>>

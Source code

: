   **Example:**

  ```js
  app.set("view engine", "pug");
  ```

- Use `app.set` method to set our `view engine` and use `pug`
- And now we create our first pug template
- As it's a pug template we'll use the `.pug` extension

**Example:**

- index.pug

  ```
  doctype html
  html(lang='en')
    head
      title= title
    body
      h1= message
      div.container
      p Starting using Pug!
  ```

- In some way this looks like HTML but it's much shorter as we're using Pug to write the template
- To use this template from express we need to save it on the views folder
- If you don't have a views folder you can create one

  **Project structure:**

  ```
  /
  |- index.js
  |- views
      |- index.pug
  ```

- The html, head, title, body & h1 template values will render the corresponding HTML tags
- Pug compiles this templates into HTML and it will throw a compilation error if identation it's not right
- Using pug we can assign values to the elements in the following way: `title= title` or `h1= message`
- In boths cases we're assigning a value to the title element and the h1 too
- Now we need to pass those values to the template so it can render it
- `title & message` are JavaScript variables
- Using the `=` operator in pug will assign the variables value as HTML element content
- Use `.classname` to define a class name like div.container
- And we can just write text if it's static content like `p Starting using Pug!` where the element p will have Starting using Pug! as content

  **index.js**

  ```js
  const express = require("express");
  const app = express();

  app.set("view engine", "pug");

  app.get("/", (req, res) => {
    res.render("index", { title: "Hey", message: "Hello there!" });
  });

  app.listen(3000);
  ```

<<
>>

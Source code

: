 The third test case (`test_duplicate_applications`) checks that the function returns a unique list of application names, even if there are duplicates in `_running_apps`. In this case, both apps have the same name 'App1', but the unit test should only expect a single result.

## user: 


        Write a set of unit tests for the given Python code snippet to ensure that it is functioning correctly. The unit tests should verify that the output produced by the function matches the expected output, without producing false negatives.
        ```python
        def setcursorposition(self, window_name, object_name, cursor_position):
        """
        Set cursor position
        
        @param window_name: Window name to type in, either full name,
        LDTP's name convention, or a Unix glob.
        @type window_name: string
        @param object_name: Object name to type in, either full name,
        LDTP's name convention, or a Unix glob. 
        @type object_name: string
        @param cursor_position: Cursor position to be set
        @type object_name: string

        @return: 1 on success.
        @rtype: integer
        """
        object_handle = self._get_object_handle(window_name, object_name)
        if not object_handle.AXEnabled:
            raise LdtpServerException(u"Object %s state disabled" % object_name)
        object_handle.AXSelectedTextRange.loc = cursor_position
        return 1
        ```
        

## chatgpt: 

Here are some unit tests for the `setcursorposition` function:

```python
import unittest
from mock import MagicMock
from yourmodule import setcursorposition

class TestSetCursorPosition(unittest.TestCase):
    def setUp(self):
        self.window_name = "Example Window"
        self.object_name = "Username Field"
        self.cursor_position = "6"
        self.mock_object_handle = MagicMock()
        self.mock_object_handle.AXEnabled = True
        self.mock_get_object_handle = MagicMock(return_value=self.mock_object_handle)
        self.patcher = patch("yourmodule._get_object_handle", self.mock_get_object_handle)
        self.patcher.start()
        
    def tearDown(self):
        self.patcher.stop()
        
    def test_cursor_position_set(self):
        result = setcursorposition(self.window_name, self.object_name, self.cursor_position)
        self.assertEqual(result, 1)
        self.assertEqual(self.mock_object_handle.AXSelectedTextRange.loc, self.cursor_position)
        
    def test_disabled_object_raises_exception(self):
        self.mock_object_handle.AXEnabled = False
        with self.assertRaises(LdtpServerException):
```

<<

» **Work order**
Within the entries above, find every line where the string "variables" occurs, and copy it.

» **Answer to this task**
- `title & message` are JavaScript variables
- Using the `=` operator in pug will assign the variables value as HTML element content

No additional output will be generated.